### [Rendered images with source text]
######

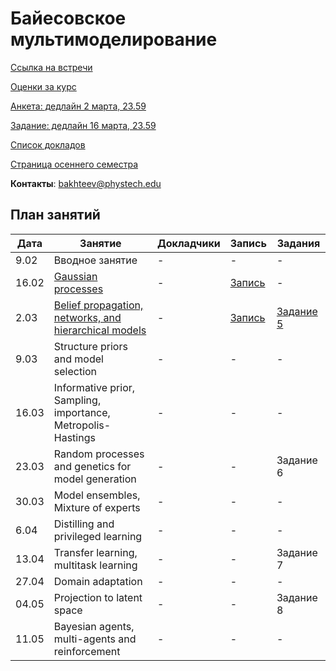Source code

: # Байесовское мультимоделирование
[Ссылка на встречи](https://m1p.org/go_zoom2)

[Оценки за курс](eval.md)

[Анкета: дедлайн 2 марта, 23.59](https://forms.gle/6VjqmPiasqnqFVqRA)

[Задание: дедлайн 16 марта, 23.59](task-5)

[Список докладов](talks.md)

[Страница осеннего семестра](main_fall_21.md)

**Контакты**: bakhteev@phystech.edu

## План занятий
|Дата|Занятие|Докладчики|Запись| Задания |
| --- | --- | --- | --- | --- |
| 9.02 | Вводное занятие | -  | - | - |
| 16.02 | [Gaussian processes](slides/slides_12_gp.pdf) | - | [Запись](https://youtu.be/mxJQ6CwPECo) | - | 
| 2.03 | [Belief propagation, networks, and hierarchical models](slides/slides_13_hier.pdf)  | -  | [Запись](https://youtu.be/Q2na4zphieI) | [Задание 5](task-5) |
| 9.03 | Structure priors and model selection | -  | - | - |
| 16.03 | Informative prior, Sampling, importance, Metropolis-Hastings | -  | - | - |
| 23.03 | Random processes and genetics for model generation | -  | - | Задание 6 |
| 30.03| Model ensembles, Mixture of experts | -  | - | - |
| 6.04 | Distilling and privileged learning  | -  | - | - |
| 13.04 | Transfer learning, multitask learning | -  | - | Задание 7 |
| 27.04| Domain adaptation | -  | - | - |
| 04.05 | Projection to latent space | -  | - | Задание 8 |
| 11.05 | Bayesian agents, multi-agents and reinforcement | -  | - | - |


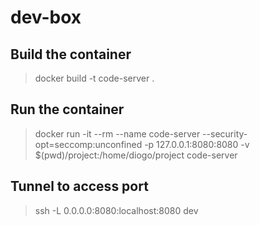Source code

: # dev-box

## Build the container

> docker build -t code-server .

## Run the container

> docker run -it --rm --name code-server --security-opt=seccomp:unconfined -p 127.0.0.1:8080:8080 -v $(pwd)/project:/home/diogo/project code-server

## Tunnel to access port

> ssh -L 0.0.0.0:8080:localhost:8080 dev
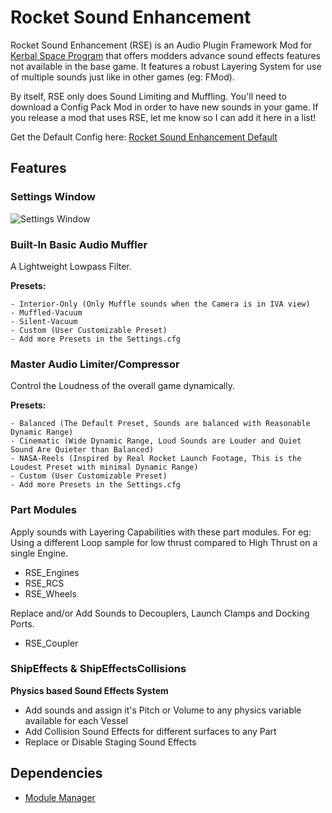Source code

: # Rocket Sound Enhancement

Rocket Sound Enhancement (RSE) is an Audio Plugin Framework Mod for [Kerbal Space Program](https://www.kerbalspaceprogram.com/) that offers modders advance sound effects features not available in the base game. 
It features a robust Layering System for use of multiple sounds just like in other games (eg: FMod). 

By itself, RSE only does Sound Limiting and Muffling. You'll need to download a Config Pack Mod in order to have new sounds in your game.
If you release a mod that uses RSE, let me know so I can add it here in a list!

Get the Default Config here:
[Rocket Sound Enhancement Default](https://github.com/ensou04/RocketSoundEnhancementDefault)


## Features
### Settings Window
![Settings Window](https://i.imgur.com/QlJZvNf.png)

### Built-In Basic Audio Muffler
A Lightweight Lowpass Filter.

**Presets:**

    - Interior-Only (Only Muffle sounds when the Camera is in IVA view)
    - Muffled-Vacuum
    - Silent-Vacuum
    - Custom (User Customizable Preset)
    - Add more Presets in the Settings.cfg

### Master Audio Limiter/Compressor
Control the Loudness of the overall game dynamically.

**Presets:**

    - Balanced (The Default Preset, Sounds are balanced with Reasonable Dynamic Range)
    - Cinematic (Wide Dynamic Range, Loud Sounds are Louder and Quiet Sound Are Quieter than Balanced)
    - NASA-Reels (Inspired by Real Rocket Launch Footage, This is the Loudest Preset with minimal Dynamic Range)
    - Custom (User Customizable Preset)
    - Add more Presets in the Settings.cfg

### Part Modules
Apply sounds with Layering Capabilities with these part modules. 
For eg: Using a different Loop sample for low thrust compared to High Thrust on a single Engine.
- RSE_Engines
- RSE_RCS
- RSE_Wheels

Replace and/or Add Sounds to Decouplers, Launch Clamps and Docking Ports.
- RSE_Coupler

### ShipEffects & ShipEffectsCollisions 
**Physics based Sound Effects System**
- Add sounds and assign it's Pitch or Volume to any physics variable available for each Vessel
- Add Collision Sound Effects for different surfaces to any Part
- Replace or Disable Staging Sound Effects

## Dependencies
- [Module Manager](https://github.com/sarbian/ModuleManager)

######

### [PROBLEM]
Produce a word-for-word copy of the records, omitting all images.

### [RESULT]
Source code

: # Байесовское мультимоделирование
[Ссылка на встречи](https://m1p.org/go_zoom2)

[Оценки за курс](eval.md)

[Анкета: дедлайн 2 марта, 23.59](https://forms.gle/6VjqmPiasqnqFVqRA)

[Задание: дедлайн 16 марта, 23.59](task-5)

[Список докладов](talks.md)

[Страница осеннего семестра](main_fall_21.md)

**Контакты**: bakhteev@phystech.edu

## План занятий
|Дата|Занятие|Докладчики|Запись| Задания |
| --- | --- | --- | --- | --- |
| 9.02 | Вводное занятие | -  | - | - |
| 16.02 | [Gaussian processes](slides/slides_12_gp.pdf) | - | [Запись](https://youtu.be/mxJQ6CwPECo) | - | 
| 2.03 | [Belief propagation, networks, and hierarchical models](slides/slides_13_hier.pdf)  | -  | [Запись](https://youtu.be/Q2na4zphieI) | [Задание 5](task-5) |
| 9.03 | Structure priors and model selection | -  | - | - |
| 16.03 | Informative prior, Sampling, importance, Metropolis-Hastings | -  | - | - |
| 23.03 | Random processes and genetics for model generation | -  | - | Задание 6 |
| 30.03| Model ensembles, Mixture of experts | -  | - | - |
| 6.04 | Distilling and privileged learning  | -  | - | - |
| 13.04 | Transfer learning, multitask learning | -  | - | Задание 7 |
| 27.04| Domain adaptation | -  | - | - |
| 04.05 | Projection to latent space | -  | - | Задание 8 |
| 11.05 | Bayesian agents, multi-agents and reinforcement | -  | - | - |


Source code

: # dev-box

## Build the container

> docker build -t code-server .

## Run the container

> docker run -it --rm --name code-server --security-opt=seccomp:unconfined -p 127.0.0.1:8080:8080 -v $(pwd)/project:/home/diogo/project code-server

## Tunnel to access port

> ssh -L 0.0.0.0:8080:localhost:8080 dev
Source code

: # Rocket Sound Enhancement

Rocket Sound Enhancement (RSE) is an Audio Plugin Framework Mod for [Kerbal Space Program](https://www.kerbalspaceprogram.com/) that offers modders advance sound effects features not available in the base game. 
It features a robust Layering System for use of multiple sounds just like in other games (eg: FMod). 

By itself, RSE only does Sound Limiting and Muffling. You'll need to download a Config Pack Mod in order to have new sounds in your game.
If you release a mod that uses RSE, let me know so I can add it here in a list!

Get the Default Config here:
[Rocket Sound Enhancement Default](https://github.com/ensou04/RocketSoundEnhancementDefault)


## Features
### Settings Window
![Settings Window](https://i.imgur.com/QlJZvNf.png)

### Built-In Basic Audio Muffler
A Lightweight Lowpass Filter.

**Presets:**

    - Interior-Only (Only Muffle sounds when the Camera is in IVA view)
    - Muffled-Vacuum
    - Silent-Vacuum
    - Custom (User Customizable Preset)
    - Add more Presets in the Settings.cfg

### Master Audio Limiter/Compressor
Control the Loudness of the overall game dynamically.

**Presets:**

    - Balanced (The Default Preset, Sounds are balanced with Reasonable Dynamic Range)
    - Cinematic (Wide Dynamic Range, Loud Sounds are Louder and Quiet Sound Are Quieter than Balanced)
    - NASA-Reels (Inspired by Real Rocket Launch Footage, This is the Loudest Preset with minimal Dynamic Range)
    - Custom (User Customizable Preset)
    - Add more Presets in the Settings.cfg

### Part Modules
Apply sounds with Layering Capabilities with these part modules. 
For eg: Using a different Loop sample for low thrust compared to High Thrust on a single Engine.
- RSE_Engines
- RSE_RCS
- RSE_Wheels

Replace and/or Add Sounds to Decouplers, Launch Clamps and Docking Ports.
- RSE_Coupler

### ShipEffects & ShipEffectsCollisions 
**Physics based Sound Effects System**
- Add sounds and assign it's Pitch or Volume to any physics variable available for each Vessel
- Add Collision Sound Effects for different surfaces to any Part
- Replace or Disable Staging Sound Effects

## Dependencies
- [Module Manager](https://github.com/sarbian/ModuleManager)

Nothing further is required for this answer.